[ 
https://issues.apache.org/jira/browse/YARN-7009?page=com.atlassian.jira.plugin.system.issuetabpanels:comment-tabpanel&focusedCommentId=16129937#comment-16129937
 ] 

Miklos Szegedi commented on YARN-7009:
--------------------------------------

The exception above was caused by the fact that we are always in the RUNNING 
state, so we just jump to reinitialize after restart. I have also seen another 
instance, when the container finished on a busy machine early waiting 
indefinitely. I solved this by increasing the sleep time to an arbitrarily 
large number. We stop the container anyways, plus we have the timeout.
There is another issue with the pid file.
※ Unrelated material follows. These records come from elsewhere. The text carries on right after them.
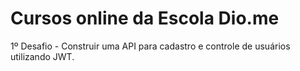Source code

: # Cursos online da Escola Dio.me
1º Desafio - Construir uma API para cadastro e controle de usuários utilizando JWT.
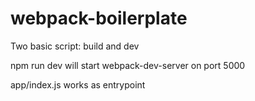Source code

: # webpack-boilerplate

Two basic script: build and dev

npm run dev will start webpack-dev-server on port 5000

app/index.js works as entrypoint
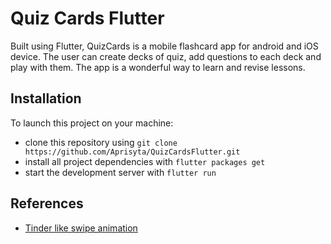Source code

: # Quiz Cards Flutter

Built using Flutter, QuizCards is a mobile flashcard app for android and iOS device. The user can create decks of quiz, add questions to each deck and play with them. The app is a wonderful way to learn and revise lessons.

## Installation

To launch this project on your machine:

* clone this repository using `git clone https://github.com/Aprisyta/QuizCardsFlutter.git`
* install all project dependencies with `flutter packages get`
* start the development server with `flutter run`

## References

- [Tinder like swipe animation](https://www.youtube.com/watch?v=NMHhzd5ewP4)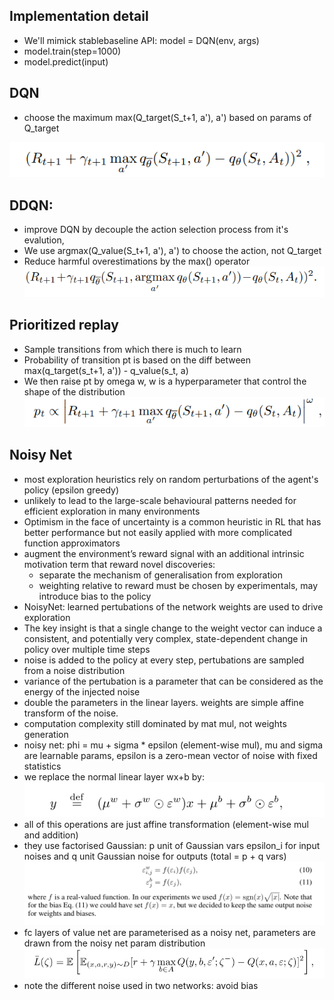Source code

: ## Implementation detail

- We'll mimick stablebaseline API: model = DQN(env, args)
- model.train(step=1000)
- model.predict(input)

## DQN

- choose the maximum max(Q_target(S_t+1, a'), a') based on params of Q_target

![img.png](images/img.png)
## DDQN: 

- improve DQN by decouple the action selection process from it's evalution, 
- We use argmax(Q_value(S_t+1, a'), a') to choose the action, not Q_target
- Reduce harmful overestimations by the max() operator
![img_1.png](images/img_1.png)

## Prioritized replay

- Sample transitions from which there is much to learn
- Probability of transition pt is based on the diff between max(q_target(s_t+1, a')) - q_value(s_t, a)
- We then raise pt by omega w, w is a hyperparameter that control the shape of the distribution
![img_2.png](images/img2.png)


## Noisy Net
- most exploration heuristics rely on random perturbations of the agent's policy (epsilon greedy)
- unlikely to lead to the large-scale behavioural patterns needed for efficient exploration in many environments
- Optimism in the face of uncertainty is a common heuristic in RL that has better performance but not easily applied
with more complicated function approximators
- augment the environment’s reward signal with an additional intrinsic motivation term that reward novel discoveries:
    - separate the mechanism of generalisation from exploration
    - weighting relative to reward must be chosen by experimentals, may introduce bias to the policy
- NoisyNet: learned pertubations of the network weights are used to drive exploration
- The key insight is that a single change to the weight vector can induce a consistent, 
and potentially very complex, state-dependent change in policy over multiple time steps
- noise is added to the policy at every step, pertubations are sampled from a noise distribution
- variance of the pertubation is a parameter that can be considered as the energy of the injected noise
- double the parameters in the linear layers. weights are simple affine transform of the noise.
- computation complexity still dominated by mat mul, not weights generation
- noisy net: phi = mu + sigma * epsilon (element-wise mul), mu and sigma are learnable params, epsilon is a 
zero-mean vector of noise with fixed statistics
- we replace the normal linear layer wx+b by:
![alt text](image.png)
- all of this operations are just affine transformation (element-wise mul and addition)
- they use factorised Gaussian: p unit of Gaussian vars epsilon_i for input noises and q unit Gaussian noise
for outputs (total = p + q vars)
![alt text](image-1.png)
- fc layers of value net are parameterised as a noisy net, parameters are drawn from the noisy net param distribution
![alt text](image-2.png)
- note the different noise used in two networks: avoid bias
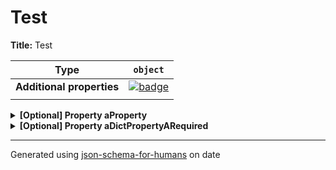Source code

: # Test

**Title:** Test

| Type                      | `object`                                                                                                            |
| ------------------------- | ------------------------------------------------------------------------------------------------------------------- |
| **Additional properties** | [![badge](https://img.shields.io/badge/Any+type-allowed-green)](# "Additional Properties of any type are allowed.") |
|                           |                                                                                                                     |

<details>
<summary><strong> <a name="aProperty"></a>[Optional] Property aProperty</strong>  

</summary>
<blockquote>

| Type                      | `enum (of string)`                                                                                                  |
| ------------------------- | ------------------------------------------------------------------------------------------------------------------- |
| **Additional properties** | [![badge](https://img.shields.io/badge/Any+type-allowed-green)](# "Additional Properties of any type are allowed.") |
| **Default**               | `"Default from property"`                                                                                           |
| **Defined in**            | #/definitions/aProperty                                                                                             |
|                           |                                                                                                                     |

**Description:** This is the description from the definition

Must be one of:
* "value1"
* "value2"

</blockquote>
</details>

<details>
<summary><strong> <a name="aDictPropertyARequired"></a>[Optional] Property aDictPropertyARequired</strong>  

</summary>
<blockquote>

| Type                      | `object`                                                                                                            |
| ------------------------- | ------------------------------------------------------------------------------------------------------------------- |
| **Additional properties** | [![badge](https://img.shields.io/badge/Any+type-allowed-green)](# "Additional Properties of any type are allowed.") |
| **Default**               | `{"a": "a", "b": "b"}`                                                                                              |
| **Defined in**            | #/definitions/aDictProperty                                                                                         |
|                           |                                                                                                                     |

<details>
<summary><strong> <a name="aDictPropertyARequired_a"></a>[Required] Property a</strong>  

</summary>
<blockquote>

| Type                      | `string`                                                                                                            |
| ------------------------- | ------------------------------------------------------------------------------------------------------------------- |
| **Additional properties** | [![badge](https://img.shields.io/badge/Any+type-allowed-green)](# "Additional Properties of any type are allowed.") |
|                           |                                                                                                                     |

</blockquote>
</details>

<details>
<summary><strong> <a name="aDictPropertyARequired_b"></a>[Required] Property b</strong>  

</summary>
<blockquote>

| Type                      | `string`                                                                                                            |
| ------------------------- | ------------------------------------------------------------------------------------------------------------------- |
| **Additional properties** | [![badge](https://img.shields.io/badge/Any+type-allowed-green)](# "Additional Properties of any type are allowed.") |
|                           |                                                                                                                     |

</blockquote>
</details>

</blockquote>
</details>

----------------------------------------------------------------------------------------------------------------------------
Generated using [json-schema-for-humans](https://github.com/coveooss/json-schema-for-humans) on date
If it is not created within 2 
seconds, this code may skip the reinitialize keeping the container in the 
REINITIALIZE state forever.
processId may be null:
{code}
      // get process id from pid file if available
      // else if shell is still active, get it from the shell
      String processId = null;
      if (pidFilePath != null) {
        processId = getContainerPid(pidFilePath);
      }

      // kill process
      if (processId != null) {
{code}
Fixing this however needs significant refactoring, so another Jira I think. The 
only thing I could do in this jira is to increase the 
DEFAULT_NM_PROCESS_KILL_WAIT_MS timeout to 10000. What do you think?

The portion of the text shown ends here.